> [What the exercise asks]: Go through the entries below and print each one exactly.

> [Source data]:
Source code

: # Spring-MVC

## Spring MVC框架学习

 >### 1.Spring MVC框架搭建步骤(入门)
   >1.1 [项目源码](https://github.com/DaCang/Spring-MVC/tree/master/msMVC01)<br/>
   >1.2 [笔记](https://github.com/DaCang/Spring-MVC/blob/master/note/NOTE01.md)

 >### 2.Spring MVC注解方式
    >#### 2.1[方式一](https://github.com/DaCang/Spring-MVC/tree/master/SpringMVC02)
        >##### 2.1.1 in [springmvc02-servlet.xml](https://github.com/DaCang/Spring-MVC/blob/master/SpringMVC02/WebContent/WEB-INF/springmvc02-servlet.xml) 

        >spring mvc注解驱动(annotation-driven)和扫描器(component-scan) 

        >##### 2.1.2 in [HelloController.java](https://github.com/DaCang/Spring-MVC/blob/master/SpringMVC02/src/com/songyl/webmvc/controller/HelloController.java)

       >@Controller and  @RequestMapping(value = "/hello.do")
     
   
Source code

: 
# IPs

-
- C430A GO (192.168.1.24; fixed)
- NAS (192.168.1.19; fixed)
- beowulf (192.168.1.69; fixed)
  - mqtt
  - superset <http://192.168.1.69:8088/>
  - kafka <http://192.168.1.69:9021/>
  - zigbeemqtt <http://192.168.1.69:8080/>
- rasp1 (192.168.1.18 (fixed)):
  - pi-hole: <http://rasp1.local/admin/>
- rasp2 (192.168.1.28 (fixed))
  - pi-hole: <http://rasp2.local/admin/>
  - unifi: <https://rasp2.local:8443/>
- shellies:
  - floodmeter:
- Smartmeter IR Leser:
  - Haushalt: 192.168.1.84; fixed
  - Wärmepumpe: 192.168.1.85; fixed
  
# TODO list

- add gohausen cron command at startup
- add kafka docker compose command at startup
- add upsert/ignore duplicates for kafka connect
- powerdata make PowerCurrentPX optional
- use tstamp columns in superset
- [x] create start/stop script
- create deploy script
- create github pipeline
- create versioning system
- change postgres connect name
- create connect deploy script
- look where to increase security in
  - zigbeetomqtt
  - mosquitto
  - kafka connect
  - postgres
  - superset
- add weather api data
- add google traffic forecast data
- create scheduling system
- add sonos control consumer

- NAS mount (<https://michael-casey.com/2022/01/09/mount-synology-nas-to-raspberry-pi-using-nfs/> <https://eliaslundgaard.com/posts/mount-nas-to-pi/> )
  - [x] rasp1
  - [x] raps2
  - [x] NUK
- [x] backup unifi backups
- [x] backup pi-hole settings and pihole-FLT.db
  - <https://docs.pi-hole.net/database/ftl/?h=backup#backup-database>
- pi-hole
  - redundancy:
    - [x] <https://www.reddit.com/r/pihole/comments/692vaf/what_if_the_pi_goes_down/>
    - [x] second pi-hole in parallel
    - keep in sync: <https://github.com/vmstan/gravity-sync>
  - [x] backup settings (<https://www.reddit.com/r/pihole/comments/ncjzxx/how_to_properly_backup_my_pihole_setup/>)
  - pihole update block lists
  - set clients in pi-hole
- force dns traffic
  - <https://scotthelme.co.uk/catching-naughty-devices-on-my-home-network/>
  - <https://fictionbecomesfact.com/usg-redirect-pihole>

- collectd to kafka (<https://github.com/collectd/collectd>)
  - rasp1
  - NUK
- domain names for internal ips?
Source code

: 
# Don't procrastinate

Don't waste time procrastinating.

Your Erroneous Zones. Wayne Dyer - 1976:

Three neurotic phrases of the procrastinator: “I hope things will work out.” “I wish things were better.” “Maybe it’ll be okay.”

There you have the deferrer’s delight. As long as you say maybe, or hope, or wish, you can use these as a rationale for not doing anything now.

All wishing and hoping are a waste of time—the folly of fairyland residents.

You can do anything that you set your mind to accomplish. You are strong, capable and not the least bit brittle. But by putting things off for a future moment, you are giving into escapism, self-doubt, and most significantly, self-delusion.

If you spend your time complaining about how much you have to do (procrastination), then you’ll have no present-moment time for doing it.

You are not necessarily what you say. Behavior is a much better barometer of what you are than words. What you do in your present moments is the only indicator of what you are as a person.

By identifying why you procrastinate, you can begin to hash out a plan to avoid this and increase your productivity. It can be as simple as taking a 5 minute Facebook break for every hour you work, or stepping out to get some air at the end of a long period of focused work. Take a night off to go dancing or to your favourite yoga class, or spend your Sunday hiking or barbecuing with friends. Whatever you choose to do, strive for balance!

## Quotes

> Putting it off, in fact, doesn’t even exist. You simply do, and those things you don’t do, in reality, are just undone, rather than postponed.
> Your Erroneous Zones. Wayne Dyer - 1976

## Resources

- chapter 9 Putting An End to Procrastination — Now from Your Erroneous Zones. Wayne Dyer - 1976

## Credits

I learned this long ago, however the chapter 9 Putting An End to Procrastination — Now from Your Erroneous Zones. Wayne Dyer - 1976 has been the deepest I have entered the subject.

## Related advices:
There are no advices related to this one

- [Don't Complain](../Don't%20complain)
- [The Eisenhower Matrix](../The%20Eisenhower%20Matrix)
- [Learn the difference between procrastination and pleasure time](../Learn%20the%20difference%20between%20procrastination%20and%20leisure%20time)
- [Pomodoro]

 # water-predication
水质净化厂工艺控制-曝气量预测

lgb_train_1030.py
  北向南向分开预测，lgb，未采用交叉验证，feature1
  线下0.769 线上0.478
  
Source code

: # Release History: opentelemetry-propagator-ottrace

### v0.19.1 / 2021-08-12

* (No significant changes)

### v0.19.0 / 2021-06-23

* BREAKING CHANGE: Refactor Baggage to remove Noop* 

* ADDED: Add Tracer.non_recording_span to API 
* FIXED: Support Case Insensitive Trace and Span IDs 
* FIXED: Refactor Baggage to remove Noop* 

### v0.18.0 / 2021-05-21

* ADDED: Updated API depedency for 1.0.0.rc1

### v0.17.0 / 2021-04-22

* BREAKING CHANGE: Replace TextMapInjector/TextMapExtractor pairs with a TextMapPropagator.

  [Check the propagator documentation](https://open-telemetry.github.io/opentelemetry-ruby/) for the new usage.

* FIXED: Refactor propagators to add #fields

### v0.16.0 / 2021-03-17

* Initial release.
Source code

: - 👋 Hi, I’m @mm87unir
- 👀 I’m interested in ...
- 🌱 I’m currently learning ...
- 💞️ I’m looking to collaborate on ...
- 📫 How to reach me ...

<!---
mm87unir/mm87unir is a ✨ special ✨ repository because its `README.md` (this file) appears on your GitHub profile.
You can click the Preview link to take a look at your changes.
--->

> [Output of the task]:
Source code

: # Spring-MVC

## Spring MVC框架学习

 >### 1.Spring MVC框架搭建步骤(入门)
   >1.1 [项目源码](https://github.com/DaCang/Spring-MVC/tree/master/msMVC01)<br/>
   >1.2 [笔记](https://github.com/DaCang/Spring-MVC/blob/master/note/NOTE01.md)

 >### 2.Spring MVC注解方式
    >#### 2.1[方式一](https://github.com/DaCang/Spring-MVC/tree/master/SpringMVC02)
        >##### 2.1.1 in [springmvc02-servlet.xml](https://github.com/DaCang/Spring-MVC/blob/master/SpringMVC02/WebContent/WEB-INF/springmvc02-servlet.xml) 

        >spring mvc注解驱动(annotation-driven)和扫描器(component-scan) 

        >##### 2.1.2 in [HelloController.java](https://github.com/DaCang/Spring-MVC/blob/master/SpringMVC02/src/com/songyl/webmvc/controller/HelloController.java)

       >@Controller and  @RequestMapping(value = "/hello.do")
     
   
Source code

: 
# IPs

-
- C430A GO (192.168.1.24; fixed)
- NAS (192.168.1.19; fixed)
- beowulf (192.168.1.69; fixed)
  - mqtt
  - superset <http://192.168.1.69:8088/>
  - kafka <http://192.168.1.69:9021/>
  - zigbeemqtt <http://192.168.1.69:8080/>
- rasp1 (192.168.1.18 (fixed)):
  - pi-hole: <http://rasp1.local/admin/>
- rasp2 (192.168.1.28 (fixed))
  - pi-hole: <http://rasp2.local/admin/>
  - unifi: <https://rasp2.local:8443/>
- shellies:
  - floodmeter:
- Smartmeter IR Leser:
  - Haushalt: 192.168.1.84; fixed
  - Wärmepumpe: 192.168.1.85; fixed
  
# TODO list

- add gohausen cron command at startup
- add kafka docker compose command at startup
- add upsert/ignore duplicates for kafka connect
- powerdata make PowerCurrentPX optional
- use tstamp columns in superset
- [x] create start/stop script
- create deploy script
- create github pipeline
- create versioning system
- change postgres connect name
- create connect deploy script
- look where to increase security in
  - zigbeetomqtt
  - mosquitto
  - kafka connect
  - postgres
  - superset
- add weather api data
- add google traffic forecast data
- create scheduling system
- add sonos control consumer

- NAS mount (<https://michael-casey.com/2022/01/09/mount-synology-nas-to-raspberry-pi-using-nfs/> <https://eliaslundgaard.com/posts/mount-nas-to-pi/> )
  - [x] rasp1
  - [x] raps2
  - [x] NUK
- [x] backup unifi backups
- [x] backup pi-hole settings and pihole-FLT.db
  - <https://docs.pi-hole.net/database/ftl/?h=backup#backup-database>
- pi-hole
  - redundancy:
    - [x] <https://www.reddit.com/r/pihole/comments/692vaf/what_if_the_pi_goes_down/>
    - [x] second pi-hole in parallel
    - keep in sync: <https://github.com/vmstan/gravity-sync>
  - [x] backup settings (<https://www.reddit.com/r/pihole/comments/ncjzxx/how_to_properly_backup_my_pihole_setup/>)
  - pihole update block lists
  - set clients in pi-hole
- force dns traffic
  - <https://scotthelme.co.uk/catching-naughty-devices-on-my-home-network/>
  - <https://fictionbecomesfact.com/usg-redirect-pihole>

- collectd to kafka (<https://github.com/collectd/collectd>)
  - rasp1
  - NUK
- domain names for internal ips?
Source code

: 
# Don't procrastinate

Don't waste time procrastinating.

Your Erroneous Zones. Wayne Dyer - 1976:

Three neurotic phrases of the procrastinator: “I hope things will work out.” “I wish things were better.” “Maybe it’ll be okay.”

There you have the deferrer’s delight. As long as you say maybe, or hope, or wish, you can use these as a rationale for not doing anything now.

All wishing and hoping are a waste of time—the folly of fairyland residents.

You can do anything that you set your mind to accomplish. You are strong, capable and not the least bit brittle. But by putting things off for a future moment, you are giving into escapism, self-doubt, and most significantly, self-delusion.

If you spend your time complaining about how much you have to do (procrastination), then you’ll have no present-moment time for doing it.

You are not necessarily what you say. Behavior is a much better barometer of what you are than words. What you do in your present moments is the only indicator of what you are as a person.

By identifying why you procrastinate, you can begin to hash out a plan to avoid this and increase your productivity. It can be as simple as taking a 5 minute Facebook break for every hour you work, or stepping out to get some air at the end of a long period of focused work. Take a night off to go dancing or to your favourite yoga class, or spend your Sunday hiking or barbecuing with friends. Whatever you choose to do, strive for balance!

## Quotes

> Putting it off, in fact, doesn’t even exist. You simply do, and those things you don’t do, in reality, are just undone, rather than postponed.
> Your Erroneous Zones. Wayne Dyer - 1976

## Resources

- chapter 9 Putting An End to Procrastination — Now from Your Erroneous Zones. Wayne Dyer - 1976

## Credits

I learned this long ago, however the chapter 9 Putting An End to Procrastination — Now from Your Erroneous Zones. Wayne Dyer - 1976 has been the deepest I have entered the subject.

## Related advices:
There are no advices related to this one

- [Don't Complain](../Don't%20complain)
- [The Eisenhower Matrix](../The%20Eisenhower%20Matrix)
- [Learn the difference between procrastination and pleasure time](../Learn%20the%20difference%20between%20procrastination%20and%20leisure%20time)
- [Pomodoro]

 # water-predication
水质净化厂工艺控制-曝气量预测

lgb_train_1030.py
  北向南向分开预测，lgb，未采用交叉验证，feature1
  线下0.769 线上0.478
  
Source code

: # Release History: opentelemetry-propagator-ottrace

### v0.19.1 / 2021-08-12

* (No significant changes)

### v0.19.0 / 2021-06-23

* BREAKING CHANGE: Refactor Baggage to remove Noop* 

* ADDED: Add Tracer.non_recording_span to API 
* FIXED: Support Case Insensitive Trace and Span IDs 
* FIXED: Refactor Baggage to remove Noop* 

### v0.18.0 / 2021-05-21

* ADDED: Updated API depedency for 1.0.0.rc1

### v0.17.0 / 2021-04-22

* BREAKING CHANGE: Replace TextMapInjector/TextMapExtractor pairs with a TextMapPropagator.

  [Check the propagator documentation](https://open-telemetry.github.io/opentelemetry-ruby/) for the new usage.

* FIXED: Refactor propagators to add #fields

### v0.16.0 / 2021-03-17

* Initial release.
Source code

: - 👋 Hi, I’m @mm87unir
- 👀 I’m interested in ...
- 🌱 I’m currently learning ...
- 💞️ I’m looking to collaborate on ...
- 📫 How to reach me ...

<!---
mm87unir/mm87unir is a ✨ special ✨ repository because its `README.md` (this file) appears on your GitHub profile.
You can click the Preview link to take a look at your changes.
--->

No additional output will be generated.